As it shaped up, then, we were an expedition of eight members. All were seasoned mountaineers with an average of something like ten summers of active climbing per man. Five of us had been in Peru in 1952, when we had joined with three French climbers to scale formidable Mt. Salcantay (21,000). The most experienced climber in this band of veterans was Dr. Fred Ayres. Fred, who, at a wiry forty-seven, is a professor of chemistry at Reed College, in Portland, Oregon, has been climbing the most difficult peaks in the United States and Canada for some twenty years now. His companion on many of these ascents was John Oberlin. Widely read and widely traveled, John is a successful patent lawyer in Cleveland.

Other veterans of the Salcantay trip were David Michael, Jr., Graham Matthews, and myself.

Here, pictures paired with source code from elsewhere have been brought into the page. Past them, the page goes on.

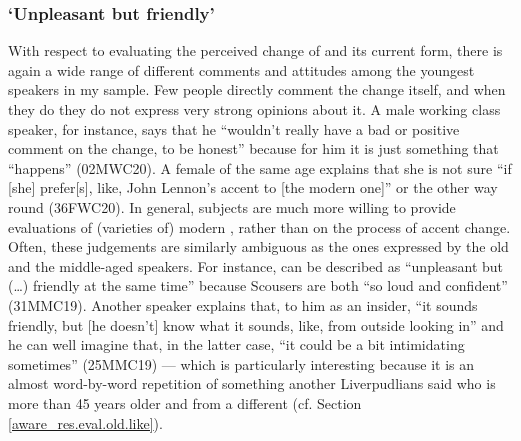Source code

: \subsubsection{`Unpleasant but friendly'}
\label{aware_res.eval.young.like}

With respect to evaluating the perceived change of  and its current form, there is again a wide range of different comments and attitudes among the youngest speakers in my sample.
Few people directly comment the change itself, and when they do they do not express very strong opinions about it.
A male working class speaker, for instance, says that he ``wouldn't really have a bad or positive comment on the change, to be honest'' because for him it is just something that ``happens'' (02MWC20).
A female of the same age explains that she is not sure ``if [she] prefer[s], like, John Lennon's accent to [the modern one]'' or the other way round (36FWC20).
In general, subjects are much more willing to provide evaluations of (varieties of) modern , rather than on the process of accent change.
Often, these judgements are similarly ambiguous as the ones expressed by the old and the middle-aged speakers.
For instance,  can be described as ``unpleasant but (\ldots) friendly at the same time'' because Scousers are both ``so loud and confident'' (31MMC19).
Another speaker explains that, to him as an insider, ``it sounds friendly, but [he doesn't] know what it sounds, like, from outside looking in'' and he can well imagine that, in the latter case, ``it could be a bit intimidating sometimes'' (25MMC19) --- which is particularly interesting because it is an almost word-by-word repetition of something another Liverpudlians said who is more than 45 years older and from a different  (cf. Section \ref{aware_res.eval.old.like}).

David's nickname is "Georgia." He has Confederate flags sewn upon his pack and jacket. But any treasonable inclinations of which this may be symptomatic seem to have been lost in many seasons of climbing northern mountains—in Canada, Alaska and the Alps. Graham Matthews and I had been to Peru twice before, in 1952 and before that in 1950 as members of the Harvard Andean Expedition which managed to get two men to the top of Mt. Yerupaja—at 21.760 feet, one of the very greatest peaks of the Andes. Graham Matthews teaches history and geography at the Robert Louis Stevenson School for Boys in Pebble Beach, California. I am a physicist at Los Alamos, New Mexico.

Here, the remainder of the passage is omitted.